47.   Il concetto di aiuto di Stato ai sensi dell’art. 87, n. 1, CE presuppone innanzi tutto un’agevolazione a talune imprese o talune produzioni. A questo proposito si deve ricordare che, secondo una consolidata giurisprudenza, il concetto di aiuto di Stato ai sensi della norma suddetta è più ampio di quello di sovvenzione, in quanto non comprende solo le prestazioni positive come per esempio le sovvenzioni stesse, ma anche gli interventi che, in varie forme, alleviano gli oneri che normalmente gravano sul bilancio di un’impresa (15).

48.   L’aiuto di Stato è pertanto qui descritto come vantaggioso scostamento da una situazione fiscale abituale, cioè da un’imposizione normale. Con ciò si costituisce il parametro necessario per parlare di un «vantaggio» (16).

49.   È quindi assolutamente fondamentale stabilire in primo luogo se le misure controverse debbano essere valutate in relazione al sistema fiscale normalmente vigente per le corrispondenti operazioni, oppure se esse costituiscano, come ha affermato il governo italiano, un sistema fiscale generale autonomo, un «sistema fiscale specifico».

50.   Nel caso in esame, a mio parere, il contesto complessivo delle misure controverse induce tuttavia molto più a misurarle al parametro del sistema fiscale generale, che non a considerarle esse stesse un nuovo sistema generale, ossia la «normalità giuridica». Si tratta di un pacchetto di singoli scostamenti da regolamentazioni fiscali generali precedentemente vigenti, volti a facilitare determinate operazioni in connessione con il processo di consolidamento del settore bancario (17).
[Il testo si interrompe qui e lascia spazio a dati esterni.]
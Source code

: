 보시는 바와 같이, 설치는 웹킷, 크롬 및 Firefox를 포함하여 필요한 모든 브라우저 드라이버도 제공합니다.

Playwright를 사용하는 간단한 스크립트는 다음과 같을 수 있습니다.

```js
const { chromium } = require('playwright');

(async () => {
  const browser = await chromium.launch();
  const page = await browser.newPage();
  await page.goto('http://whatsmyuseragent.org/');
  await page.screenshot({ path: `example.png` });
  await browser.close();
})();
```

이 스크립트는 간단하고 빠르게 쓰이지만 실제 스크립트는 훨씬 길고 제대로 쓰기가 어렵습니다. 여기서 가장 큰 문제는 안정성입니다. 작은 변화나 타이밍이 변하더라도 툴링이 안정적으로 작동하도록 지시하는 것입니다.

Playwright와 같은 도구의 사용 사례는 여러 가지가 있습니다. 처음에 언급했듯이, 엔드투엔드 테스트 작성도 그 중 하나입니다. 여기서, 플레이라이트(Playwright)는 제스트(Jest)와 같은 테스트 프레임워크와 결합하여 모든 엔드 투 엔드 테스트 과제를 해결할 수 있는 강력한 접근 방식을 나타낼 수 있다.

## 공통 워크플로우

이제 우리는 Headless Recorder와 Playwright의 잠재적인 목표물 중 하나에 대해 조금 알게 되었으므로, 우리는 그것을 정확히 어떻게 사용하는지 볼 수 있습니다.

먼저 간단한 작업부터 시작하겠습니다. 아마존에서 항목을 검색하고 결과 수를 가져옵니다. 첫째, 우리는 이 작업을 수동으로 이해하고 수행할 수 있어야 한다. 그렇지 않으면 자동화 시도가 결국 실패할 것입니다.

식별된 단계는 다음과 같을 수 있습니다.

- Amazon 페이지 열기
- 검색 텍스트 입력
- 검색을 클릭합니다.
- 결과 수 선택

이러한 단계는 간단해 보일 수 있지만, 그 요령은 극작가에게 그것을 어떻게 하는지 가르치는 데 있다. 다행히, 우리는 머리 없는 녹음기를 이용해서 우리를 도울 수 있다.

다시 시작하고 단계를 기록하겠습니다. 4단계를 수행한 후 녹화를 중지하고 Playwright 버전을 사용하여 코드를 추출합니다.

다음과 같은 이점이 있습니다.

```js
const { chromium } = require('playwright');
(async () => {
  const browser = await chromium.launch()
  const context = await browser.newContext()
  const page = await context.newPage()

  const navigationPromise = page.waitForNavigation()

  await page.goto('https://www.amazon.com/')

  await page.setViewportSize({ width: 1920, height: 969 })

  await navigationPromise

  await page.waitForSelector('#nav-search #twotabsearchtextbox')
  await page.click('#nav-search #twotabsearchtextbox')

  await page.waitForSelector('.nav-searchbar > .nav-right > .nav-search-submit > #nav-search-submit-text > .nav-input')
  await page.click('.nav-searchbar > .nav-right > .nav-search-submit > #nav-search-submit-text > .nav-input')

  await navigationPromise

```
Relativamente a questo aspetto, il caso in esame non è significativamente diverso da quelli, p. es., delle cause Steenkolenmijnen (18) o Maribel (19), nelle quali si trattava di regolamentazioni fiscali eccezionali in rapporto ad un sistema generale – in questi casi il sistema generale della previdenza sociale. Nei relativi procedimenti, la Corte ha infatti valutato queste regolamentazioni speciali come deroghe al rispettivo sistema generale, e non come misure autonome. Così, inoltre, nella sentenza Adria-Wien Pipeline la Corte non ha seguito l’impostazione dell’avvocato generale Mischo, secondo la quale la regolamentazione di indennizzo là in questione avrebbe costituito essa stessa una misura generale elaborata ex novo (20).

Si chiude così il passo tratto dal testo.